Task to carry out:
Only an exact retyping of all the entries counts as an answer.
---------- Records provided
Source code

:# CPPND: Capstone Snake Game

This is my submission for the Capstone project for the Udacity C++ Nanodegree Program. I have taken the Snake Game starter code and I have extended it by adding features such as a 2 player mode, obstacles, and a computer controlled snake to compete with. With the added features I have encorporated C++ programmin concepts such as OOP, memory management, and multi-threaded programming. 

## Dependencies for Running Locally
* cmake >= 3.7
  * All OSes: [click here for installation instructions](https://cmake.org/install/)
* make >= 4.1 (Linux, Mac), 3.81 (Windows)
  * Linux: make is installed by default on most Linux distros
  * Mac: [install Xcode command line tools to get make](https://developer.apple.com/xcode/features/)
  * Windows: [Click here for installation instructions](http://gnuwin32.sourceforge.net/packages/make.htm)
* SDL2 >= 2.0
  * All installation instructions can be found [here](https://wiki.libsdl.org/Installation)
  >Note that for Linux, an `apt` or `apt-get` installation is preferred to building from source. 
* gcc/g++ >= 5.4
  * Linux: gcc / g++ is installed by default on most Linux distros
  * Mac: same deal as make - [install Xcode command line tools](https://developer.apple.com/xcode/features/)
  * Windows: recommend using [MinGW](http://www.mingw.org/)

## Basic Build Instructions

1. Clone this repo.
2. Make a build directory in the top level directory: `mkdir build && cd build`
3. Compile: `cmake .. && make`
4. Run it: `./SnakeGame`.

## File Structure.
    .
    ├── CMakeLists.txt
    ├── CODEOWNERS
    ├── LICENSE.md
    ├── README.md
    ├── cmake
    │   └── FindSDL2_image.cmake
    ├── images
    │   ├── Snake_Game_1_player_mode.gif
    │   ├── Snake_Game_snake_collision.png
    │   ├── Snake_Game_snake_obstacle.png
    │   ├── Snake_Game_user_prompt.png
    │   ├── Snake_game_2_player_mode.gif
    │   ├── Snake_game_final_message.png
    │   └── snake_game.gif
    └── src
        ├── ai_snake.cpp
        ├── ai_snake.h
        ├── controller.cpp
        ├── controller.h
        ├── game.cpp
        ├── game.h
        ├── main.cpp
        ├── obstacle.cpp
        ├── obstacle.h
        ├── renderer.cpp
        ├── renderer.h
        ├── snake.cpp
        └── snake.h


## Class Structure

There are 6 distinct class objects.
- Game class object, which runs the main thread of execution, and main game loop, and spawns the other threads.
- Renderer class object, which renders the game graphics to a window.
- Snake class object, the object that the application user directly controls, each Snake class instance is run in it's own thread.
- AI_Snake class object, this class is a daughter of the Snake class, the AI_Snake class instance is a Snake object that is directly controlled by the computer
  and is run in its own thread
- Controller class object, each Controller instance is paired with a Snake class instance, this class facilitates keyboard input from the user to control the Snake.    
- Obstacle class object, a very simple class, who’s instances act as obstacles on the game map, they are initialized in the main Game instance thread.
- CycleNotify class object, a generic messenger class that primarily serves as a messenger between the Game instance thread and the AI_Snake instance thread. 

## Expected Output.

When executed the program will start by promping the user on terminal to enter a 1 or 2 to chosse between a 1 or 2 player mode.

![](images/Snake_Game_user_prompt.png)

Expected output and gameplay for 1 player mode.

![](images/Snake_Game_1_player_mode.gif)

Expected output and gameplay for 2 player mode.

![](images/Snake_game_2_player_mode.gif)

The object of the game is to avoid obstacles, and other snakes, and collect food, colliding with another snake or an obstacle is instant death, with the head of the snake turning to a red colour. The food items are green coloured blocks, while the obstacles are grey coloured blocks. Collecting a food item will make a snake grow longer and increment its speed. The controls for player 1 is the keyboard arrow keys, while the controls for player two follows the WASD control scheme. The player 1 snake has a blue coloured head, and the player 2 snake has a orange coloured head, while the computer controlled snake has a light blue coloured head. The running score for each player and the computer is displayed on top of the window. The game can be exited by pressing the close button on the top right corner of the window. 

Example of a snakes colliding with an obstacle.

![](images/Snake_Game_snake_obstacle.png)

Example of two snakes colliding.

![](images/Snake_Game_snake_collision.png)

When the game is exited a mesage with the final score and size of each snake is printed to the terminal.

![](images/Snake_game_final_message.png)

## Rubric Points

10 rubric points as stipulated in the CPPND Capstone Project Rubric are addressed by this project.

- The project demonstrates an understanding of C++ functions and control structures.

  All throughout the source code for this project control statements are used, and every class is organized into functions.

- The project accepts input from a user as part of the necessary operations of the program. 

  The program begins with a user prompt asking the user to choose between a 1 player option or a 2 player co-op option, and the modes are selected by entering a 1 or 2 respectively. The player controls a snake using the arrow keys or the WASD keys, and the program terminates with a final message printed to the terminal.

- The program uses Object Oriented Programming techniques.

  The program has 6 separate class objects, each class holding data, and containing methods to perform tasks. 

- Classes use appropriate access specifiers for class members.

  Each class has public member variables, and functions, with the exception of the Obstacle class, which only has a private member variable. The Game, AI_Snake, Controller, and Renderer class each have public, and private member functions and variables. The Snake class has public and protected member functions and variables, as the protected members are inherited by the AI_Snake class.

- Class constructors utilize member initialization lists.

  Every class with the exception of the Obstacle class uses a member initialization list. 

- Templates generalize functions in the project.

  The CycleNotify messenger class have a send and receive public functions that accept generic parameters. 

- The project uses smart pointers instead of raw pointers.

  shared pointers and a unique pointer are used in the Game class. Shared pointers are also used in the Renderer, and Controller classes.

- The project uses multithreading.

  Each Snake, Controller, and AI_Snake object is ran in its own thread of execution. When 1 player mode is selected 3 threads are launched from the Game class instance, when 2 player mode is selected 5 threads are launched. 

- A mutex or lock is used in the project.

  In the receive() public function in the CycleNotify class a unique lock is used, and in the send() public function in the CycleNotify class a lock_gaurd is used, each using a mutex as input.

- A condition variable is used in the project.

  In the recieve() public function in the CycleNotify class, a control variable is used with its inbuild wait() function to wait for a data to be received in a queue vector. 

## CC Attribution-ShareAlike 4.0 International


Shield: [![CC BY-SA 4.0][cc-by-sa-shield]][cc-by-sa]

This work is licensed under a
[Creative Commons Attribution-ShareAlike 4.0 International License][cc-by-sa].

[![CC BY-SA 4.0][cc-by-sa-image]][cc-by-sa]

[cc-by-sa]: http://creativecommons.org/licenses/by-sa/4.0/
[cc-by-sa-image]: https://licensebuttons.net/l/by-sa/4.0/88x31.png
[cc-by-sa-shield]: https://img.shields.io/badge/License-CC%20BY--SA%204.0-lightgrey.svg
--------------------
Answer section:
Source code

:# CPPND: Capstone Snake Game

This is my submission for the Capstone project for the Udacity C++ Nanodegree Program. I have taken the Snake Game starter code and I have extended it by adding features such as a 2 player mode, obstacles, and a computer controlled snake to compete with. With the added features I have encorporated C++ programmin concepts such as OOP, memory management, and multi-threaded programming. 

## Dependencies for Running Locally
* cmake >= 3.7
  * All OSes: [click here for installation instructions](https://cmake.org/install/)
* make >= 4.1 (Linux, Mac), 3.81 (Windows)
  * Linux: make is installed by default on most Linux distros
  * Mac: [install Xcode command line tools to get make](https://developer.apple.com/xcode/features/)
  * Windows: [Click here for installation instructions](http://gnuwin32.sourceforge.net/packages/make.htm)
* SDL2 >= 2.0
  * All installation instructions can be found [here](https://wiki.libsdl.org/Installation)
  >Note that for Linux, an `apt` or `apt-get` installation is preferred to building from source. 
* gcc/g++ >= 5.4
  * Linux: gcc / g++ is installed by default on most Linux distros
  * Mac: same deal as make - [install Xcode command line tools](https://developer.apple.com/xcode/features/)
  * Windows: recommend using [MinGW](http://www.mingw.org/)

## Basic Build Instructions

1. Clone this repo.
2. Make a build directory in the top level directory: `mkdir build && cd build`
3. Compile: `cmake .. && make`
4. Run it: `./SnakeGame`.

## File Structure.
    .
    ├── CMakeLists.txt
    ├── CODEOWNERS
    ├── LICENSE.md
    ├── README.md
    ├── cmake
    │   └── FindSDL2_image.cmake
    ├── images
    │   ├── Snake_Game_1_player_mode.gif
    │   ├── Snake_Game_snake_collision.png
    │   ├── Snake_Game_snake_obstacle.png
    │   ├── Snake_Game_user_prompt.png
    │   ├── Snake_game_2_player_mode.gif
    │   ├── Snake_game_final_message.png
    │   └── snake_game.gif
    └── src
        ├── ai_snake.cpp
        ├── ai_snake.h
        ├── controller.cpp
        ├── controller.h
        ├── game.cpp
        ├── game.h
        ├── main.cpp
        ├── obstacle.cpp
        ├── obstacle.h
        ├── renderer.cpp
        ├── renderer.h
        ├── snake.cpp
        └── snake.h


## Class Structure

There are 6 distinct class objects.
- Game class object, which runs the main thread of execution, and main game loop, and spawns the other threads.
- Renderer class object, which renders the game graphics to a window.
- Snake class object, the object that the application user directly controls, each Snake class instance is run in it's own thread.
- AI_Snake class object, this class is a daughter of the Snake class, the AI_Snake class instance is a Snake object that is directly controlled by the computer
  and is run in its own thread
- Controller class object, each Controller instance is paired with a Snake class instance, this class facilitates keyboard input from the user to control the Snake.    
- Obstacle class object, a very simple class, who’s instances act as obstacles on the game map, they are initialized in the main Game instance thread.
- CycleNotify class object, a generic messenger class that primarily serves as a messenger between the Game instance thread and the AI_Snake instance thread. 

## Expected Output.

When executed the program will start by promping the user on terminal to enter a 1 or 2 to chosse between a 1 or 2 player mode.

![](images/Snake_Game_user_prompt.png)

Expected output and gameplay for 1 player mode.

![](images/Snake_Game_1_player_mode.gif)

Expected output and gameplay for 2 player mode.

![](images/Snake_game_2_player_mode.gif)

The object of the game is to avoid obstacles, and other snakes, and collect food, colliding with another snake or an obstacle is instant death, with the head of the snake turning to a red colour. The food items are green coloured blocks, while the obstacles are grey coloured blocks. Collecting a food item will make a snake grow longer and increment its speed. The controls for player 1 is the keyboard arrow keys, while the controls for player two follows the WASD control scheme. The player 1 snake has a blue coloured head, and the player 2 snake has a orange coloured head, while the computer controlled snake has a light blue coloured head. The running score for each player and the computer is displayed on top of the window. The game can be exited by pressing the close button on the top right corner of the window. 

Example of a snakes colliding with an obstacle.

![](images/Snake_Game_snake_obstacle.png)

Example of two snakes colliding.

![](images/Snake_Game_snake_collision.png)

When the game is exited a mesage with the final score and size of each snake is printed to the terminal.

![](images/Snake_game_final_message.png)

## Rubric Points

10 rubric points as stipulated in the CPPND Capstone Project Rubric are addressed by this project.

- The project demonstrates an understanding of C++ functions and control structures.

  All throughout the source code for this project control statements are used, and every class is organized into functions.

- The project accepts input from a user as part of the necessary operations of the program. 

  The program begins with a user prompt asking the user to choose between a 1 player option or a 2 player co-op option, and the modes are selected by entering a 1 or 2 respectively. The player controls a snake using the arrow keys or the WASD keys, and the program terminates with a final message printed to the terminal.

- The program uses Object Oriented Programming techniques.

  The program has 6 separate class objects, each class holding data, and containing methods to perform tasks. 

- Classes use appropriate access specifiers for class members.

  Each class has public member variables, and functions, with the exception of the Obstacle class, which only has a private member variable. The Game, AI_Snake, Controller, and Renderer class each have public, and private member functions and variables. The Snake class has public and protected member functions and variables, as the protected members are inherited by the AI_Snake class.

- Class constructors utilize member initialization lists.

  Every class with the exception of the Obstacle class uses a member initialization list. 

- Templates generalize functions in the project.

  The CycleNotify messenger class have a send and receive public functions that accept generic parameters. 

- The project uses smart pointers instead of raw pointers.

  shared pointers and a unique pointer are used in the Game class. Shared pointers are also used in the Renderer, and Controller classes.

- The project uses multithreading.

  Each Snake, Controller, and AI_Snake object is ran in its own thread of execution. When 1 player mode is selected 3 threads are launched from the Game class instance, when 2 player mode is selected 5 threads are launched. 

- A mutex or lock is used in the project.

  In the receive() public function in the CycleNotify class a unique lock is used, and in the send() public function in the CycleNotify class a lock_gaurd is used, each using a mutex as input.

- A condition variable is used in the project.

  In the recieve() public function in the CycleNotify class, a control variable is used with its inbuild wait() function to wait for a data to be received in a queue vector. 

## CC Attribution-ShareAlike 4.0 International


Shield: [![CC BY-SA 4.0][cc-by-sa-shield]][cc-by-sa]

This work is licensed under a
[Creative Commons Attribution-ShareAlike 4.0 International License][cc-by-sa].

[![CC BY-SA 4.0][cc-by-sa-image]][cc-by-sa]

[cc-by-sa]: http://creativecommons.org/licenses/by-sa/4.0/
[cc-by-sa-image]: https://licensebuttons.net/l/by-sa/4.0/88x31.png
[cc-by-sa-shield]: https://img.shields.io/badge/License-CC%20BY--SA%204.0-lightgrey.svg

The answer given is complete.